▶ The task:
The lines to return are those below that contain the word "Printing".

Source texts of formatted documents:
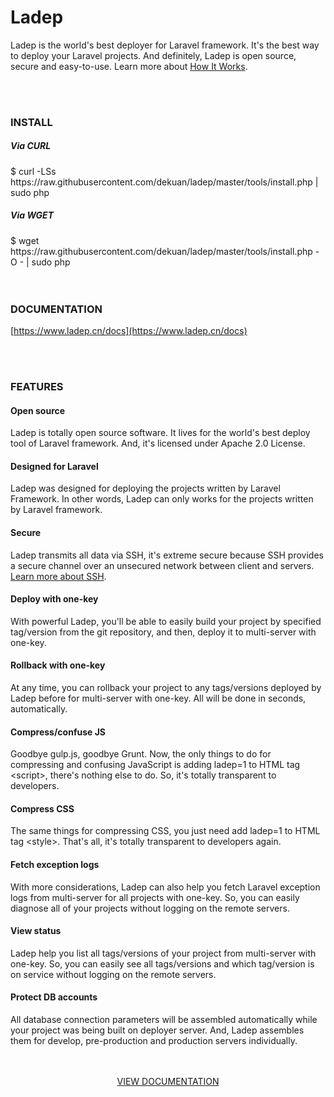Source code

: # Ladep

Ladep is the world's best deployer for Laravel framework. It's the best way to deploy your Laravel projects. And definitely, Ladep is open source, secure and easy-to-use. Learn more about [How It Works](https://www.ladep.cn/docs#howitworks).

<br />
<br />

### INSTALL

##### Via CURL
<div>
$ curl -LSs https://raw.githubusercontent.com/dekuan/ladep/master/tools/install.php | sudo php
</div>

##### Via WGET
<div>
$ wget https://raw.githubusercontent.com/dekuan/ladep/master/tools/install.php -O - | sudo php
</div>

<br />
<br />


### DOCUMENTATION

[https://www.ladep.cn/docs](https://www.ladep.cn/docs)

<br />
<br />



### FEATURES


#### Open source

Ladep is totally open source software. It lives for the world's best deploy tool of Laravel framework. And, it's licensed under Apache 2.0 License.


#### Designed for Laravel

Ladep was designed for deploying the projects written by Laravel Framework. In other words, Ladep can only works for the projects written by Laravel framework.


#### Secure

Ladep transmits all data via SSH, it's extreme secure because SSH provides a secure channel over an unsecured network between client and servers. [Learn more about SSH](https://en.wikipedia.org/wiki/Secure_Shell).


#### Deploy with one-key

With powerful Ladep, you'll be able to easily build your project by specified tag/version from the git repository, and then, deploy it to multi-server with one-key.


#### Rollback with one-key

At any time, you can rollback your project to any tags/versions deployed by Ladep before for multi-server with one-key. All will be done in seconds, automatically.


#### Compress/confuse JS

Goodbye gulp.js, goodbye Grunt. Now, the only things to do for compressing and confusing JavaScript is adding ladep=1 to HTML tag &lt;script&gt;, there's nothing else to do. So, it's totally transparent to developers.


#### Compress CSS

The same things for compressing CSS, you just need add ladep=1 to HTML tag &lt;style&gt;. That's all, it's totally transparent to developers again.


#### Fetch exception logs

With more considerations, Ladep can also help you fetch Laravel exception logs from multi-server for all projects with one-key. So, you can easily diagnose all of your projects without logging on the remote servers.


#### View status

Ladep help you list all tags/versions of your project from multi-server with one-key. So, you can easily see all tags/versions and which tag/version is on service without logging on the remote servers.


#### Protect DB accounts

All database connection parameters will be assembled automatically while your project was being built on deployer server. And, Ladep assembles them for develop, pre-production and production servers individually.


<br />
<br />


<div style="text-align:center;">
<a href="https://www.ladep.cn/docs">VIEW DOCUMENTATION</a>
</div>



<br />
<br />
<br />
<br />
















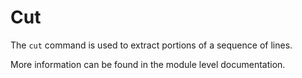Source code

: # Cut

The `cut` command is used to extract portions of a sequence of lines.

More information can be found in the module level documentation.
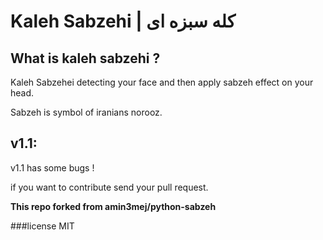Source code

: 
# Kaleh Sabzehi  |   کله سبزه ای 

## What is kaleh sabzehi ?

Kaleh Sabzehei detecting your face and then apply sabzeh effect on your head.

Sabzeh is symbol of iranians norooz.



## v1.1:

v1.1 has some bugs !

if you want to contribute send your pull request.


**This repo forked from amin3mej/python-sabzeh**

###license MIT
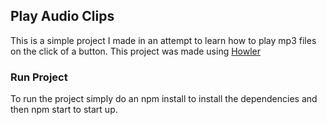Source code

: ## Play Audio Clips

This is a simple project I made in an attempt to learn how to play mp3 files on the click of a button.
This project was made using [Howler](https://www.npmjs.com/package/howler)

### Run Project

To run the project simply do an npm install to install the dependencies and then npm start to start up.
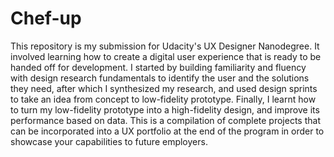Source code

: # Chef-up
This repository is my submission for Udacity's UX Designer Nanodegree. It involved learning how to create a digital user experience that is ready to be handed off for development. I started by building familiarity and fluency with design research fundamentals to identify the user and the solutions they need, after which I synthesized my research, and used design sprints to take an idea from concept to low-fidelity prototype. Finally, I learnt how to turn my low-fidelity prototype into a high-fidelity design, and improve its performance based on data. 
This is a compilation of complete projects that can be incorporated into a UX portfolio at the end of the program in order to showcase your capabilities to future employers.
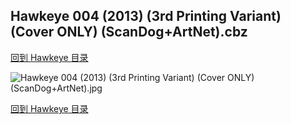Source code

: ## Hawkeye 004 (2013) (3rd Printing Variant) (Cover ONLY) (ScanDog+ArtNet).cbz


[回到 Hawkeye 目录](https://github.com/alicewish/markdown/blob/master/series/Hawkeye.md)


![Hawkeye 004 (2013) (3rd Printing Variant) (Cover ONLY) (ScanDog+ArtNet).jpg](https://wx1.sinaimg.cn/large/6a9fdecaly1fr0uhkjvt7j21401pm45w.jpg)

[回到 Hawkeye 目录](https://github.com/alicewish/markdown/blob/master/series/Hawkeye.md)

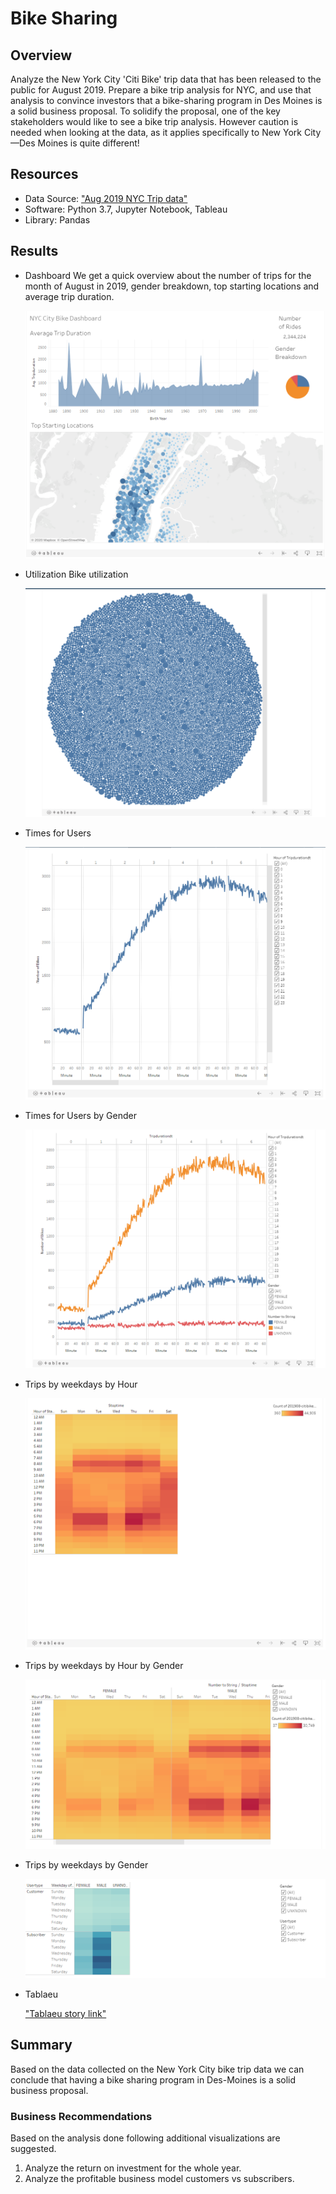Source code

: # Bike Sharing

## Overview
Analyze the New York City 'Citi Bike' trip data that has been released to the public for August 2019. Prepare a bike trip analysis for NYC, and use that analysis to convince investors that a bike-sharing program in Des Moines is a solid business proposal. To solidify the proposal, one of the key stakeholders would like to see a bike trip analysis. However caution is needed when looking at the data, as it applies specifically to New York City—Des Moines is quite different!


## Resources
- Data Source: ["Aug 2019 NYC Trip data"](https://s3.amazonaws.com/tripdata/index.html)
- Software: Python 3.7, Jupyter Notebook, Tableau 
- Library: Pandas


## Results

- Dashboard
  We get a quick overview about the number of trips for the month of August in 2019, gender breakdown, top starting locations and average trip duration.
  
  !["Dashboard"](./Images/dashboard.png "NYC story dashboard")
  
  
- Utilization
  Bike utilization 
  
  !["Utilization"](./Images/bike_utilization.png "Bike Utilization")
  
  
- Times for Users
  
  !["Times for Users"](./Images/checkout_times_for_users.png "Times for Users")
  
  
- Times for Users by Gender
  
  !["Times for Users by Gender"](./Images/checkout_times_for_users_by_gender.png "Times for Users by Gender")
  
  
- Trips by weekdays by Hour
  
  !["Trips by weekdays by Hour"](./Images/trips_by_weekdays_by_hour.png "Trips by weekdays by Hour")
  
  
- Trips by weekdays by Hour by Gender
  
  !["Trips by weekdays by Hour by Gender"](./Images/trips_by_weekdays_by_hour_by_gender.png "Trips by weekdays by Hour by Gender")
  
  
- Trips by weekdays by Gender
  
  !["Trips by weekdays by Gender"](./Images/trips_by_weekdays_by_gender.png "Trips by weekdays by Gender")
  
  
- Tablaeu
  
  ["Tablaeu story link"](https://public.tableau.com/profile/subbarao.bellamkonda#!/vizhome/Module14ChallengeSBB/NYCStory?publish=yes)


## Summary
Based on the data collected on the New York City bike trip data we can conclude that having a bike sharing program in Des-Moines is a solid business proposal. 

### Business Recommendations 
Based on the analysis done following additional visualizations are suggested.
 1. Analyze the return on investment for the whole year.
 2. Analyze the profitable business model customers vs subscribers.
 
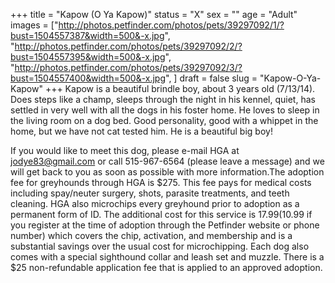 +++
title = "Kapow (O Ya Kapow)"
status = "X"
sex = ""
age = "Adult"
images = ["http://photos.petfinder.com/photos/pets/39297092/1/?bust=1504557387&width=500&-x.jpg",
"http://photos.petfinder.com/photos/pets/39297092/2/?bust=1504557395&width=500&-x.jpg",
"http://photos.petfinder.com/photos/pets/39297092/3/?bust=1504557400&width=500&-x.jpg",
]
draft = false
slug = "Kapow-O-Ya-Kapow"
+++
Kapow is a beautiful brindle boy, about 3 years old (7/13/14).  Does steps like a champ, sleeps through the night in his kennel, quiet, has settled in very well with all the dogs in his foster home. He loves to sleep in the living room on a dog bed.  Good personality, good with a whippet in the home, but we have not cat tested him.  He is a beautiful big boy!

If you would like to meet this dog, please e-mail HGA at jodye83@gmail.com or call 515-967-6564 (please leave a message) and we will get back to you as soon as possible with more information.The adoption fee for greyhounds through HGA is $275. This fee pays for medical costs including spay/neuter surgery, shots, parasite treatments, and teeth cleaning. HGA also microchips every greyhound prior to adoption as a permanent form of ID. The additional cost for this service is $17.99 ($10.99 if you register at the time of adoption through the Petfinder website or phone number) which covers the chip, activation, and membership and is a substantial savings over the usual cost for microchipping. Each dog also comes with a special sighthound collar and leash set and muzzle. There is a $25 non-refundable application fee that is applied to an approved adoption.
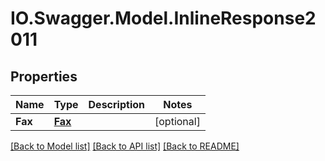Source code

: # IO.Swagger.Model.InlineResponse2011
## Properties

Name | Type | Description | Notes
------------ | ------------- | ------------- | -------------
**Fax** | [**Fax**](Fax.md) |  | [optional] 

[[Back to Model list]](../README.md#documentation-for-models) [[Back to API list]](../README.md#documentation-for-api-endpoints) [[Back to README]](../README.md)

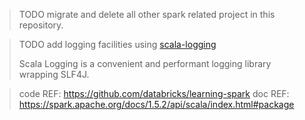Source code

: 
> TODO migrate and delete all other spark related project in this repository.

> TODO add logging facilities using [scala-logging](https://github.com/typesafehub/scala-logging)
> 
> Scala Logging is a convenient and performant logging library wrapping SLF4J.



> code REF: https://github.com/databricks/learning-spark
> doc REF: https://spark.apache.org/docs/1.5.2/api/scala/index.html#package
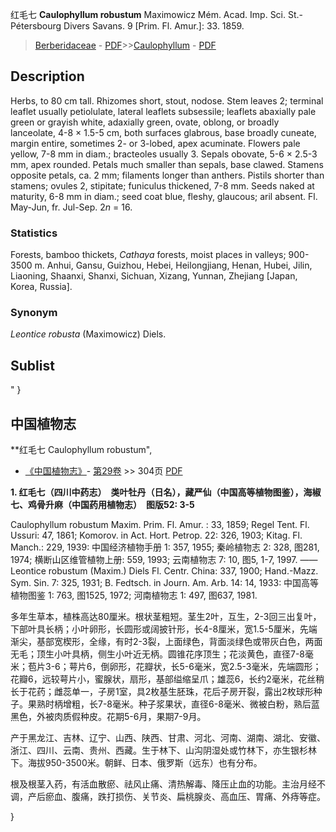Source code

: 红毛七 **Caulophyllum robustum** Maximowicz Mém. Acad. Imp. Sci. St.-Pétersbourg Divers Savans. 9 [Prim. Fl. Amur.]: 33. 1859.

> [Berberidaceae](http://www.iplant.cn/info/Berberidaceae?t=foc) - [PDF](http://www.iplant.cn/foc/pdf/Berberidaceae.pdf)>>[Caulophyllum](http://www.iplant.cn/info/Caulophyllum?t=foc) - [PDF](http://www.iplant.cn/foc/pdf/Caulophyllum.pdf)

## Description

Herbs, to 80 cm tall. Rhizomes short, stout, nodose. Stem leaves 2; terminal leaflet usually petiolulate, lateral leaflets subsessile; leaflets abaxially pale green or grayish white, adaxially green, ovate, oblong, or broadly lanceolate, 4-8 × 1.5-5 cm, both surfaces glabrous, base broadly cuneate, margin entire, sometimes 2- or 3-lobed, apex acuminate. Flowers pale yellow, 7-8 mm in diam.; bracteoles usually 3. Sepals obovate, 5-6 × 2.5-3 mm, apex rounded. Petals much smaller than sepals, base clawed. Stamens opposite petals, ca. 2 mm; filaments longer than anthers. Pistils shorter than stamens; ovules 2, stipitate; funiculus thickened, 7-8 mm. Seeds naked at maturity, 6-8 mm in diam.; seed coat blue, fleshy, glaucous; aril absent. Fl. May-Jun, fr. Jul-Sep. 2*n* = 16.

### Statistics
Forests, bamboo thickets, *Cathaya* forests, moist places in valleys; 900-3500 m. Anhui, Gansu, Guizhou, Hebei, Heilongjiang, Henan, Hubei, Jilin, Liaoning, Shaanxi, Shanxi, Sichuan, Xizang, Yunnan, Zhejiang [Japan, Korea, Russia].

### Synonym
*Leontice robusta* (Maximowicz) Diels.


## Sublist
"
}
## 中国植物志



**红毛七 Caulophyllum robustum",



* [《中国植物志》](http://www.iplant.cn/frps)- [第29卷](http://www.iplant.cn/frps/vol/29) >> 304页 [PDF](http://www.iplant.cn/frps/pdf/29/304.pdf)


**1. 红毛七（四川中药志）　类叶牡丹（日名），藏严仙（中国高等植物图鉴），海椒七、鸡骨升麻（中国药用植物志）　图版52: 3-5**

Caulophyllum robustum Maxim. Prim. Fl. Amur. : 33, 1859; Regel Tent. Fl. Ussuri: 47, 1861; Komorov. in Act. Hort. Petrop. 22: 326, 1903; Kitag. Fl. Manch.: 229, 1939: 中国经济植物手册 1: 357, 1955; 秦岭植物志 2: 328, 图281, 1974; 横断山区维管植物上册: 559, 1993; 云南植物志 7: 10, 图5, 1-7, 1997. ——Leontice robustum (Maxim.) Diels Fl. Centr. China: 337, 1900; Hand.-Mazz. Sym. Sin. 7: 325, 1931; B. Fedtsch. in Journ. Am. Arb. 14: 14, 1933: 中国高等植物图鉴 1: 763, 图1525, 1972; 河南植物志 1: 497, 图637, 1981.

多年生草本，植株高达80厘米。根状茎粗短。茎生2叶，互生，2-3回三出复叶，下部叶具长柄；小叶卵形，长圆形或阔披针形，长4-8厘米，宽1.5-5厘米，先端渐尖，基部宽楔形，全缘，有时2-3裂，上面绿色，背面淡绿色或带灰白色，两面无毛；顶生小叶具柄，侧生小叶近无柄。圆锥花序顶生；花淡黄色，直径7-8毫米；苞片3-6；萼片6，倒卵形，花瓣状，长5-6毫米，宽2.5-3毫米，先端圆形；花瓣6，远较萼片小，蜜腺状，扇形，基部缢缩呈爪；雄蕊6，长约2毫米，花丝稍长于花药；雌蕊单一，子房1室，具2枚基生胚珠，花后子房开裂，露出2枚球形种子。果熟时柄增粗，长7-8毫米。种子浆果状，直径6-8毫米、微被白粉，熟后蓝黑色，外被肉质假种皮。花期5-6月，果期7-9月。

产于黑龙江、吉林、辽宁、山西、陕西、甘肃、河北、河南、湖南、湖北、安徽、浙江、四川、云南、贵州、西藏。生于林下、山沟阴湿处或竹林下，亦生银杉林下。海拔950-3500米。朝鲜、日本、俄罗斯（远东）也有分布。

根及根茎入药，有活血散瘀、祛风止痛、清热解毒、降压止血的功能。主治月经不调，产后瘀血、腹痛，跌打损伤、关节炎、扁桃腺炎、高血压、胃痛、外痔等症。



}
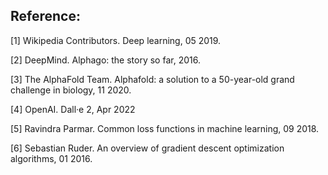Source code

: ## Reference:

[1] Wikipedia Contributors. Deep learning, 05 2019.

[2] DeepMind. Alphago: the story so far, 2016.

[3] The AlphaFold Team. Alphafold: a solution to a 50-year-old grand challenge in biology, 11 2020.

[4] OpenAI. Dall·e 2, Apr 2022

[5] Ravindra Parmar. Common loss functions in machine learning, 09 2018.

[6] Sebastian Ruder. An overview of gradient descent optimization algorithms, 01 2016.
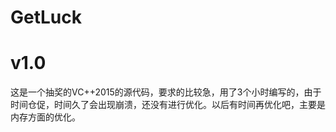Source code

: # GetLuck
# v1.0 
这是一个抽奖的VC++2015的源代码，要求的比较急，用了3个小时编写的，由于时间仓促，时间久了会出现崩溃，还没有进行优化。以后有时间再优化吧，主要是内存方面的优化。

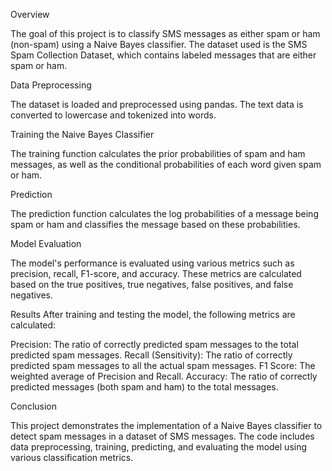 Overview

The goal of this project is to classify SMS messages as either spam or ham (non-spam) using a Naive Bayes classifier. The dataset used is the SMS Spam Collection Dataset, which contains labeled messages that are either spam or ham.

Data Preprocessing

The dataset is loaded and preprocessed using pandas. The text data is converted to lowercase and tokenized into words.

Training the Naive Bayes Classifier

The training function calculates the prior probabilities of spam and ham messages, as well as the conditional probabilities of each word given spam or ham.

Prediction

The prediction function calculates the log probabilities of a message being spam or ham and classifies the message based on these probabilities.

Model Evaluation

The model's performance is evaluated using various metrics such as precision, recall, F1-score, and accuracy. These metrics are calculated based on the true positives, true negatives, false positives, and false negatives.

Results
After training and testing the model, the following metrics are calculated:

Precision: The ratio of correctly predicted spam messages to the total predicted spam messages.
Recall (Sensitivity): The ratio of correctly predicted spam messages to all the actual spam messages.
F1 Score: The weighted average of Precision and Recall.
Accuracy: The ratio of correctly predicted messages (both spam and ham) to the total messages.

Conclusion

This project demonstrates the implementation of a Naive Bayes classifier to detect spam messages in a dataset of SMS messages. The code includes data preprocessing, training, predicting, and evaluating the model using various classification metrics.
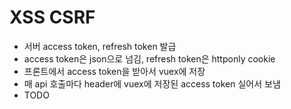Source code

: # XSS CSRF
- 서버 access token, refresh token 발급
- access token은 json으로 넘김, refresh token은 httponly cookie
- 프론트에서 access token을 받아서 vuex에 저장
- 매 api 호출마다 header에 vuex에 저장된 access token 실어서 보냄
- TODO
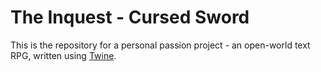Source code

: # The Inquest - Cursed Sword
This is the repository for a personal passion project - an open-world text RPG, written using [Twine](twinery.org).
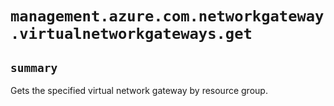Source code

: # `management.azure.com.networkgateway.virtualnetworkgateways.get`

## `summary`
Gets the specified virtual network gateway by resource group.


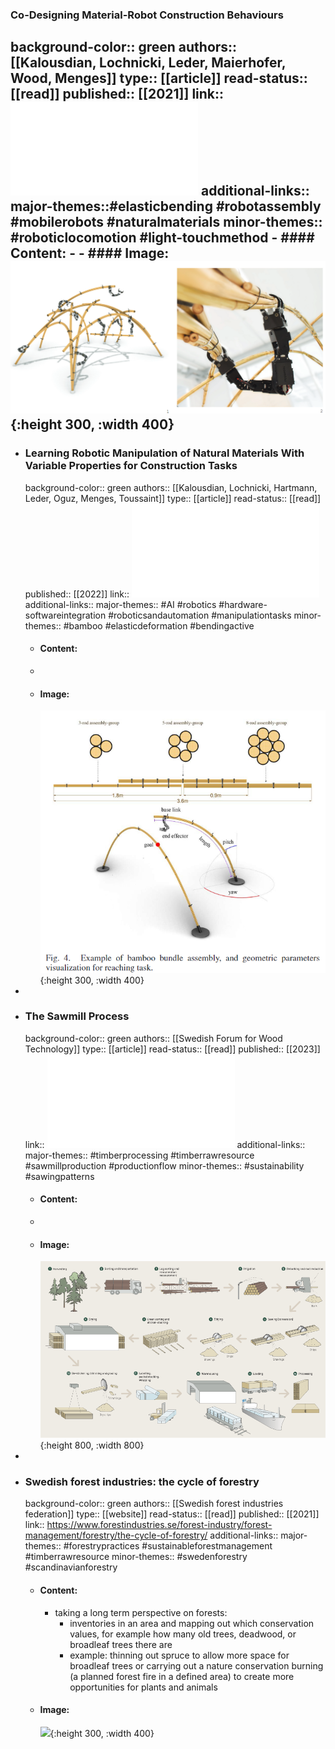 ### Co-Designing Material-Robot Construction Behaviours
background-color:: green
authors:: [[Kalousdian, Lochnicki, Leder, Maierhofer, Wood, Menges]]
type:: [[article]]
read-status:: [[read]]
published:: [[2021]] 
link:: ![acadia21_470.pdf](../assets/acadia21_470_1713520586916_0.pdf) 
additional-links::
major-themes::#elasticbending #robotassembly #mobilerobots #naturalmaterials 
minor-themes:: #roboticlocomotion #light-touchmethod
	- #### Content:
	-
	- #### Image:
	  ![image.png](../assets/image_1713520674031_0.png){:height 300, :width 400}
-
- ### Learning Robotic Manipulation of Natural Materials With Variable Properties for Construction Tasks
  background-color:: green
  authors:: [[Kalousdian, Lochnicki, Hartmann, Leder, Oguz, Menges, Toussaint]] 
  type:: [[article]]
  read-status:: [[read]]
  published:: [[2022]] 
  link:: ![Learning_Robotic_Manipulation_of_Natural_Materials_With_Variable_Properties_for_Construction_Tasks.pdf](../assets/Learning_Robotic_Manipulation_of_Natural_Materials_With_Variable_Properties_for_Construction_Tasks_1713518875484_0.pdf) 
  additional-links::
  major-themes:: #AI #robotics #hardware-softwareintegration #roboticsandautomation #manipulationtasks
  minor-themes:: #bamboo #elasticdeformation #bendingactive
	- #### Content:
	-
	- #### Image:
	  ![image.png](../assets/image_1713520247674_0.png){:height 300, :width 400}
-
- ### The Sawmill Process
  background-color:: green
  authors:: [[Swedish Forum for Wood Technology]]
  type:: [[article]]
  read-status:: [[read]]
  published:: [[2023]] 
  link:: ![STTF-TSP.pdf](../assets/STTF-TSP_1713517743615_0.pdf) 
  additional-links::
  major-themes:: #timberprocessing #timberrawresource #sawmillproduction #productionflow 
  minor-themes:: #sustainability #sawingpatterns
	- #### Content:
	-
	- #### Image:
	  ![Group 13.png](../assets/Group_13_1713517824379_0.png){:height 800, :width 800}
-
- ### Swedish forest industries: the cycle of forestry
  background-color:: green
  authors:: [[Swedish forest industries federation]]
  type:: [[website]]
  read-status:: [[read]]
  published:: [[2021]] 
  link:: https://www.forestindustries.se/forest-industry/forest-management/forestry/the-cycle-of-forestry/ 
  additional-links::
  major-themes:: #forestrypractices #sustainableforestmanagement #timberrawresource 
  minor-themes:: #swedenforestry #scandinavianforestry
	- #### Content:
		- taking a long term perspective on forests:
			- inventories in an area and mapping out which conservation values, for example how many old trees, deadwood, or broadleaf trees there are
			- example: thinning out spruce to allow more space for broadleaf trees or carrying out a nature conservation burning (a planned forest fire in a defined area) to create more opportunities for plants and animals
	- #### Image:
	  ![](https://www.forestindustries.se/siteassets/bilder-och-dokument/skog/skogens-kretslopp-engelska.jpg?preset=901){:height 300, :width 400}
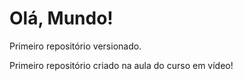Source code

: # Olá, Mundo!
 Primeiro repositório versionado.

Primeiro repositório criado na aula do curso em vídeo!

▶ Result of this task:
: ## Hawkeye 004 (2013) (3rd Printing Variant) (Cover ONLY) (ScanDog+ArtNet).cbz
![Hawkeye 004 (2013) (3rd Printing Variant) (Cover ONLY) (ScanDog+ArtNet).jpg](https://wx1.sinaimg.cn/large/6a9fdecaly1fr0uhkjvt7j21401pm45w.jpg)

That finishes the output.